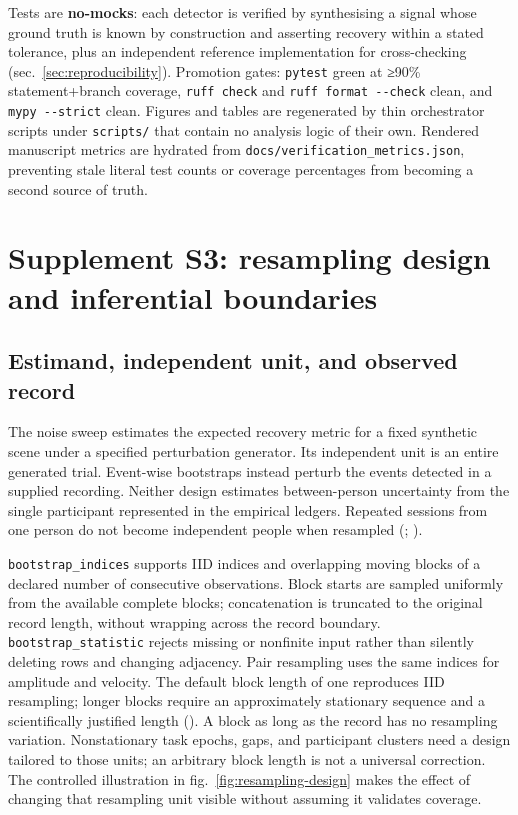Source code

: \documentclass[
]{article}
\begin{document}
Tests are \textbf{no-mocks}: each detector is verified by synthesising a
signal whose ground truth is known by construction and asserting
recovery within a stated tolerance, plus an independent reference
implementation for cross-checking (sec.~\ref{sec:reproducibility}).
Promotion gates: \texttt{pytest} green at ≥90\% statement+branch
coverage, \texttt{ruff\ check} and \texttt{ruff\ format\ -\/-check}
clean, and \texttt{mypy\ -\/-strict} clean. Figures and tables are
regenerated by thin orchestrator scripts under \texttt{scripts/} that
contain no analysis logic of their own. Rendered manuscript metrics are
hydrated from \texttt{docs/verification\_metrics.json}, preventing stale
literal test counts or coverage percentages from becoming a second
source of truth.

\section{Supplement S3: resampling design and inferential
boundaries}\label{sec:resampling-design}

\subsection{Estimand, independent unit, and observed
record}\label{estimand-independent-unit-and-observed-record}

The noise sweep estimates the expected recovery metric for a fixed
synthetic scene under a specified perturbation generator. Its
independent unit is an entire generated trial. Event-wise bootstraps
instead perturb the events detected in a supplied recording. Neither
design estimates between-person uncertainty from the single participant
represented in the empirical ledgers. Repeated sessions from one person
do not become independent people when resampled
(;
).

\texttt{bootstrap\_indices} supports IID indices and overlapping moving
blocks of a declared number of consecutive observations. Block starts
are sampled uniformly from the available complete blocks; concatenation
is truncated to the original record length, without wrapping across the
record boundary. \texttt{bootstrap\_statistic} rejects missing or
nonfinite input rather than silently deleting rows and changing
adjacency. Pair resampling uses the same indices for amplitude and
velocity. The default block length of one reproduces IID resampling;
longer blocks require an approximately stationary sequence and a
scientifically justified length
(). A block as long as
the record has no resampling variation. Nonstationary task epochs, gaps,
and participant clusters need a design tailored to those units; an
arbitrary block length is not a universal correction. The controlled
illustration in fig.~\ref{fig:resampling-design} makes the effect of
changing that resampling unit visible without assuming it validates
coverage.
\end{document}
* * * * * * *
Word for word, restate the lines above from the line containing "implementation for cross-checking" through the line containing "and tables are", with both included and nothing else.

implementation for cross-checking (sec.~\ref{sec:reproducibility}).
Promotion gates: \texttt{pytest} green at ≥90\% statement+branch
coverage, \texttt{ruff\ check} and \texttt{ruff\ format\ -\/-check}
clean, and \texttt{mypy\ -\/-strict} clean. Figures and tables are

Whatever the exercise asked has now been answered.